Sylvain Fortier - Les projets Équiglobales

Carnet de Bord

16 juillet 2013

À l'heure qu'il est...

À l'heure qu'il est...

Je suis encore debout!  J'attendais que le cargo me passe avant de pouvoir aller me recoucher.  Il est actuellement 5h UTC. 

La journée de lundi passa comme toutes les autres, au rythme du vent...  Le vent de la journée n'était pas bien défini.  Vers 10h UTC, il s'estompa...  Parfois une petite puff du sud...  parfois une autre du nord...  Serais-je de venu fou...  des hallucinations?  Bien sûr, j'ai déjà entendu des voies en navigation...  Une fois même, mon régulateur d'allure n'était, avec certitude, à la même place que je l'avais mis avant de me coucher...  suis-je vraiment seul à bord...  Mais là, le vent qui vient un coup du sud...  l'autre du nord...  je finissais tout de même par avancer...  oui, à un noeud, parfois deux...  mais le plus important c'est d'avancer!  Je restais avec un doute à l'esprit sur la véracité des vents que je sentais.

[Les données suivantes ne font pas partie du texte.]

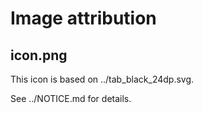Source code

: # Image attribution

## icon.png

This icon is based on ../tab_black_24dp.svg.

See ../NOTICE.md for details.
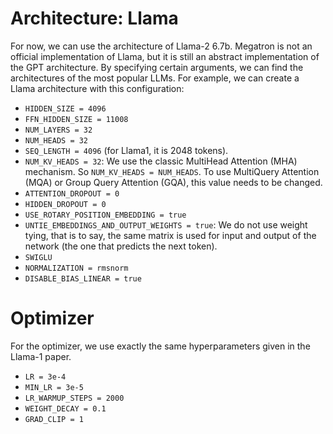 
# Architecture: Llama

For now, we can use the architecture of Llama-2 6.7b. Megatron is not an official implementation of Llama, but it is still an abstract implementation of the GPT architecture. By specifying certain arguments, we can find the architectures of the most popular LLMs. For example, we can create a Llama architecture with this configuration:

- `HIDDEN_SIZE = 4096`
- `FFN_HIDDEN_SIZE = 11008`
- `NUM_LAYERS = 32`
- `NUM_HEADS = 32`
- `SEQ_LENGTH = 4096` (for Llama1, it is 2048 tokens).
- `NUM_KV_HEADS = 32`: We use the classic MultiHead Attention (MHA) mechanism. So `NUM_KV_HEADS = NUM_HEADS`. To use MultiQuery Attention (MQA) or Group Query Attention (GQA), this value needs to be changed.
- `ATTENTION_DROPOUT = 0`
- `HIDDEN_DROPOUT = 0`
- `USE_ROTARY_POSITION_EMBEDDING = true`
- `UNTIE_EMBEDDINGS_AND_OUTPUT_WEIGHTS = true`: We do not use weight tying, that is to say, the same matrix is used for input and output of the network (the one that predicts the next token).
- `SWIGLU`
- `NORMALIZATION = rmsnorm`
- `DISABLE_BIAS_LINEAR = true`

# Optimizer

For the optimizer, we use exactly the same hyperparameters given in the Llama-1 paper.

- `LR = 3e-4`
- `MIN_LR = 3e-5`
- `LR_WARMUP_STEPS = 2000`
- `WEIGHT_DECAY = 0.1`
- `GRAD_CLIP = 1`

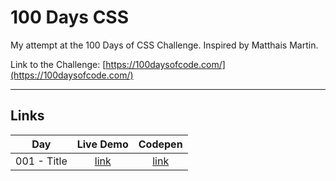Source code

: # 100 Days CSS

My attempt at the 100 Days of CSS Challenge. Inspired by Matthais Martin.

Link to the Challenge: [https://100daysofcode.com/](https://100daysofcode.com/)

---
## Links

| Day | Live Demo | Codepen |
|:---:|:---:| :---: |
| 001 - Title | [link](https://adith-a-danthi.github.io/100-Days-CSS/001-Title/index.html) | [link](https://codepen.io/adith-a-danthi/pen/poWYPoL) |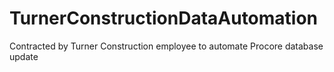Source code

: # TurnerConstructionDataAutomation
Contracted by Turner Construction employee to automate Procore database update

Durant la journée, je vérifiais la quantité d'eau douce qui me restait, le nombre de cannes de conserve...  J'ai même recousu un sac en plastique réutilisable...  J'ai eu le temps de lire en masse aussi...  Assis devant le théâtre de la vie, je devrais dire au milieu de la scène!  Maintenant, je crois savoir reconnaitre le seul et unique vrai albatros.  Celui de la fin de semaine ne s'est pas présenté, mais un semblable par contre.  Avec tous les autres bien sûr, les jeunes...    je les appelle comme ça parce qu'ils sont petits.  Il y a aussi les plus foncés...  eux, il y en a masqué et d'autre sans masque...  et les albatros, ces navigateurs de grand large...

Alors je lis, devant ce spectacle de la vie...  Ces nuages qui déroulent...  Cet astre lumineux qui réchauffe...  il prend le temps de se lever, passe au -dessus de nos têtes et va se coucher tranquillement sur l'horizon...  Et ces oiseaux qui virevoltent, chacun à sa façon autour de nous...  une épave contemplant le tout...  Tandis que les voiles essaient de faire quelque chose...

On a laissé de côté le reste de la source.